Od dawien dawna marzyłam by wraz z koleżanką udać się do Tanzanii i odbyć trekking na najwyższą górę Afryki - Kilimandżaro. W tym roku, 23 lutego, udało nam się stanąć na Dachu Afryki, bo tak zazwyczaj nazywana jest ta magiczna afrykańska góra. Trekking trwał 6 dni, w sumie pokonaliśmy 100 km w pocie czoła, w bólu - dokuczał ból głowy, kolan, choroba wysokościowa - głównie bezsenne noce, ale warto było gdyż wspaniałe widoki: las deszczowy, krajobraz księżycowy wynagrodziły nasze zmęczenie i powodowały również usmiech na naszych twarzach.

Po morderczej 7-godzinnej nocnej wspinaczce 23 lutego o godzinie 8 rano nasza trójmiejska grupa: Monika, Mira i Jarek stanęła na Kilimandżaro i tym samym zdobyła jeden z 7 najwyższych szczytów kontynentów określanych mianem korony ziemi... Udało nam się wejść na 5895 m n. p. m. Popłynęły łzy szczęścia, powiała polska flaga oraz pojawił się (myślę że po raz pierwszy) akcent Arki Gdynia - powiała żółto-niebieska flaga!!!

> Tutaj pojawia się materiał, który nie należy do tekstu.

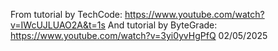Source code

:From tutorial by TechCode: https://www.youtube.com/watch?v=IWcUJLUAO2A&t=1s
And tutorial by ByteGrade: https://www.youtube.com/watch?v=3yi0yvHgPfQ
02/05/2025
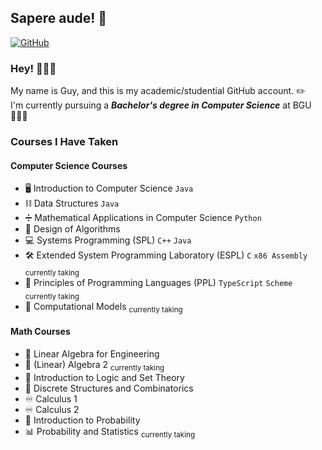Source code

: ## Sapere aude! 🦉 ##

[![GitHub](https://img.shields.io/badge/Personal%20Account-guychuk-brightgreen?logo=github)](https://github.com/guychuk) 

### Hey! 🙋🏻‍♂️ ###
My name is Guy, and this is my academic/studential GitHub account. ✏️ <br>
I'm currently pursuing a _**Bachelor's degree in Computer Science**_ at BGU 👨🏻‍💻 <br>

### Courses I Have Taken ###

#### Computer Science Courses ###
- 🖥️ Introduction to Computer Science `Java`
- ⛓️ Data Structures `Java`
- ➗ Mathematical Applications in Computer Science `Python`
- 🧩 Design of Algorithms
- 💻 Systems Programming (SPL) `C++` `Java`
- 🛠️ Extended System Programming Laboratory (ESPL) `C` `x86 Assembly` <sub>currently taking 
- 💬 Principles of Programming Languages (PPL) `TypeScript` `Scheme` <sub>currently taking
- 🤖 Computational Models <sub>currently taking


#### Math Courses ####
- 📐 Linear Algebra for Engineering
- 📐 (Linear) Algebra 2 <sub>currently taking
- 🧠 Introduction to Logic and Set Theory
- 🌲 Discrete Structures and Combinatorics
- ♾️ Calculus 1
- ♾️ Calculus 2
- 🎲 Introduction to Probability
- 📊 Probability and Statistics <sub>currently taking


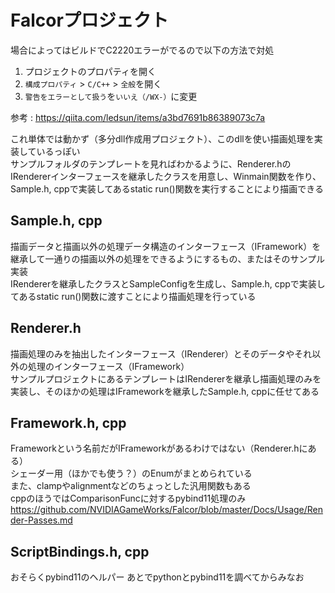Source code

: # Falcorプロジェクト
場合によってはビルドでC2220エラーがでるので以下の方法で対処
1.  プロジェクトのプロパティを開く
2.  `構成プロパティ`  >  `C/C++`  >  `全般`を開く
3.  `警告をエラーとして扱う`を`いいえ（/WX-）`に変更

参考 : https://qiita.com/ledsun/items/a3bd7691b86389073c7a

これ単体では動かず（多分dll作成用プロジェクト）、このdllを使い描画処理を実装しているっぽい  
サンプルフォルダのテンプレートを見ればわかるように、Renderer.hのIRendererインターフェースを継承したクラスを用意し、Winmain関数を作り、Sample.h, cppで実装してあるstatic run()関数を実行することにより描画できる  


## Sample.h, cpp
描画データと描画以外の処理データ構造のインターフェース（IFramework）を継承して一通りの描画以外の処理をできるようにするもの、またはそのサンプル実装  
IRendererを継承したクラスとSampleConfigを生成し、Sample.h, cppで実装してあるstatic run()関数に渡すことにより描画処理を行っている  


## Renderer.h
描画処理のみを抽出したインターフェース（IRenderer）とそのデータやそれ以外の処理のインターフェース（IFramework）  
サンプルプロジェクトにあるテンプレートはIRendererを継承し描画処理のみを実装し、そのほかの処理はIFrameworkを継承したSample.h, cppに任せてある  

## Framework.h, cpp
Frameworkという名前だがIFrameworkがあるわけではない（Renderer.hにある）  
シェーダー用（ほかでも使う？）のEnumがまとめられている  
また、clampやalignmentなどのちょっとした汎用関数もある  
cppのほうではComparisonFuncに対するpybind11処理のみ  
https://github.com/NVIDIAGameWorks/Falcor/blob/master/Docs/Usage/Render-Passes.md

## ScriptBindings.h, cpp
おそらくpybind11のヘルパー
あとでpythonとpybind11を調べてからみなお
<!--stackedit_data:
eyJoaXN0b3J5IjpbMTE1NDg5OTA1NywtNDM4OTAxNTY2LDQyND
MzNjIxNCwtNDIwODQwOTMxLDI3OTk5NDE2NSwtMTA3NTQzNDMw
MywtMTIzNzgxMjM2OCwyMjcwNzc3MzgsLTE1MTM3MzM3ODYsLT
E2MTY0MDM5NzIsLTE1MTkzMDU5MzcsLTEwMDI2NDM4NCw4OTEw
MTIwNDhdfQ==
-->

Chyba jeszcze nigdy tak blisko nieba i chmur nie był szalik Arki! Była to cudowna przygoda życia zakończona sukcesem.

Z serdecznymi żołto-niebieskimi pozdrowieniami,
Monika Todorow-Wrycza

Ze strony redakcji serdecznie gratulujemy tego wspaniałego wyczynu. Życzymy sukcesów w zdobywaniu następnych szczytów i kolejnych ciekawych relacji z barwami Arki w tle!